London, Feb 24 (ANI): New research has shown that chimpanzees are intelligent enough to appreciate how big a pint of liquid is, or the volume of any other measure.
According to BBC News, the findings came from tests carried out by comparative psychologist Dr Michael Beran of Georgia State University, Atlanta, US, on three chimps, a 37-year-old female called Lana, a 21-year-old female called Panzee and a 34-year-old male called Sherman.
In the first experiment, Dr Beran poured quantities of fruit juice from a 600ml syringe into a clear cup and opaque cup.
The chimps watched as he did so, and then choose the larger to drink.
It did not matter if Dr Beran poured 100ml, 200ml, 300ml or so on up to 600ml into either cup.
More than three quarters of the time, the chimps would select the larger volume.
Crucially, by pouring the liquid into opaque containers, the chimps could only see how much was being poured, not how much had accumulated in the measuring cup.
That means the chimps could accurately visualize or understand how much liquid was being poured, rather than collected.
"They had to watch juice pour into containers and once the juice was there, it was out of sight.
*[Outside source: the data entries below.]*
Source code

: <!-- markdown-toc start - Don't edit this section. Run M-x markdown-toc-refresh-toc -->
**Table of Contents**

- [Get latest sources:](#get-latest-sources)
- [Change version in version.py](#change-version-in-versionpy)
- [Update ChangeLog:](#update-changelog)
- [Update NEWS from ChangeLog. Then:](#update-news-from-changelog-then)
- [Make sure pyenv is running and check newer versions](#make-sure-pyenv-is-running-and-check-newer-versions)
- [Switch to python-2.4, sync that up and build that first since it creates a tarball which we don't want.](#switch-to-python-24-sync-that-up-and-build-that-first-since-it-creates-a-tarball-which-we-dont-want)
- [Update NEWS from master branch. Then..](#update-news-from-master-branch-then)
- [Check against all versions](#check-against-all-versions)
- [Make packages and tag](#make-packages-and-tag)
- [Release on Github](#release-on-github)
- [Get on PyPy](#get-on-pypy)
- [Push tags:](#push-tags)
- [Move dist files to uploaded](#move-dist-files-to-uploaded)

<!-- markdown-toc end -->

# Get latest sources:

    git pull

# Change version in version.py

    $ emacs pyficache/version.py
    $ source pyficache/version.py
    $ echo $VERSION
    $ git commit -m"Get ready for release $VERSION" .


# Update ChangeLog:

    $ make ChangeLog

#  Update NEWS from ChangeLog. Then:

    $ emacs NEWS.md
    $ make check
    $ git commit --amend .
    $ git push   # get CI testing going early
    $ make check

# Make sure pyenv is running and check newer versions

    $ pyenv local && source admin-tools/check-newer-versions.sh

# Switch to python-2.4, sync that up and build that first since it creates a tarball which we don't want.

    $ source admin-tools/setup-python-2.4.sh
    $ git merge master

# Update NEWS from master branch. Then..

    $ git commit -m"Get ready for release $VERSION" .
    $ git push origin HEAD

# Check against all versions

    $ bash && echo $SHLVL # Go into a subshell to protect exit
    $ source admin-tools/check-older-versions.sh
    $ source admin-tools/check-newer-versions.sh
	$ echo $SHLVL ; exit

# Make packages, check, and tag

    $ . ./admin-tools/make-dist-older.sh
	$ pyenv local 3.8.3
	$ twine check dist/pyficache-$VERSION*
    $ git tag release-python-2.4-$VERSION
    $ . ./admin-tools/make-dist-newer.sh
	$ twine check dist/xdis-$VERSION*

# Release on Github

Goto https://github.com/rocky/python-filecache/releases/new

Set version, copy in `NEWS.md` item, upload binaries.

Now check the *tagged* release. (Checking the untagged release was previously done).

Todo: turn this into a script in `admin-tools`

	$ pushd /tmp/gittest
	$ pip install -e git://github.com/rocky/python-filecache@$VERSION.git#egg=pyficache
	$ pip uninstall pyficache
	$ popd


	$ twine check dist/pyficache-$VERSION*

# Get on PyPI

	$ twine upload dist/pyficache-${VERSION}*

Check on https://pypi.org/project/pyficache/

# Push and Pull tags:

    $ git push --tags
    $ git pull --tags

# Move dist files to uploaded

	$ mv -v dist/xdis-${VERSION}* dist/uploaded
So they had to remember how much juice is there, just from seeing it fall," Dr Beran told the BBC.
In a second set of experiments, the chimps had to choose between a clear cup already containing a certain volume of juice, and another they couldn't see, but into which was poured a drink.
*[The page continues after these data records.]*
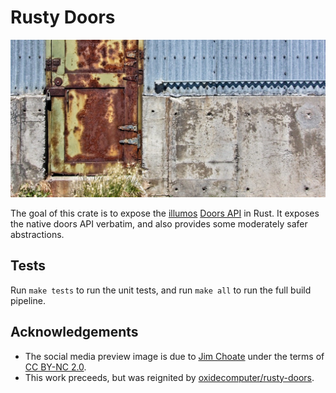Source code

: # Rusty Doors
![](etc/social_media_preview.jpg)

The goal of this crate is to expose the [illumos][1] [Doors API][2] in
Rust. It exposes the native doors API verbatim, and also provides some
moderately safer abstractions.


## Tests
Run `make tests` to run the unit tests, and run `make all` to run the
full build pipeline.


## Acknowledgements
* The social media preview image is due to [Jim Choate][4] under the
  terms of [CC BY-NC 2.0][5].
* This work preceeds, but was reignited by
  [oxidecomputer/rusty-doors][3].


<!-- REFERENCES -->
[1]: https://illumos.org/
[2]: https://github.com/robertdfrench/revolving-door
[3]: https://github.com/oxidecomputer/rusty-doors
[4]: https://www.flickr.com/photos/jimchoate/50854146398
[5]: https://creativecommons.org/licenses/by-nc/2.0/

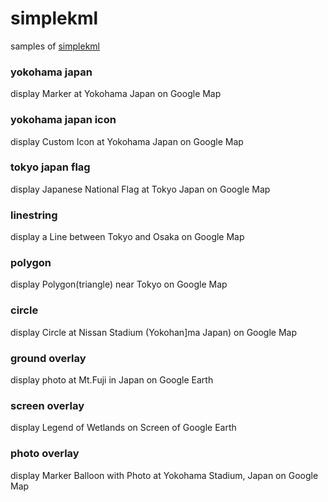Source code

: simplekml
===============

samples of [simplekml](https://simplekml.readthedocs.io/en/latest/)

### yokohama japan

display Marker at Yokohama Japan on Google Map

### yokohama japan icon

display  Custom Icon at Yokohama Japan on Google Map

### tokyo japan flag

display  Japanese National Flag at Tokyo Japan on Google Map

### linestring

display a Line between Tokyo and Osaka on Google Map

### polygon

display Polygon(triangle) near Tokyo on Google Map

### circle

display  Circle at Nissan Stadium (Yokohan]ma Japan) on Google Map

### ground overlay

display photo at Mt.Fuji in Japan on Google Earth

### screen overlay

display Legend of Wetlands on Screen of Google Earth

### photo overlay

display Marker Balloon with Photo at Yokohama Stadium, Japan on Google Map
That meant the chimps could not take the relatively easy option of timing the pouring events, and choose whichever cup had liquid poured into it for longer.
"This is a complicated feat because there are no cues such as duration of pouring or height of the liquid that can be used," explained Dr Beran.
"They must represent and compare the poured amount to the visible amount, and estimate which is larger," he said.
Again the chimps easily appreciated the difference.
In a third set of experiments, Dr Beran then varied the height from which the liquids were poured.
That creates a perceptual illusion that might confuse the chimps.
However, it made little difference to all three chimps, who picked the largest amount over 80 percent of the time, with Panzee scoring a high of 86 percent.
"The results support the position that chimpanzees are good mental accountants who judge various forms of quantities," said Dr Beran. (ANI)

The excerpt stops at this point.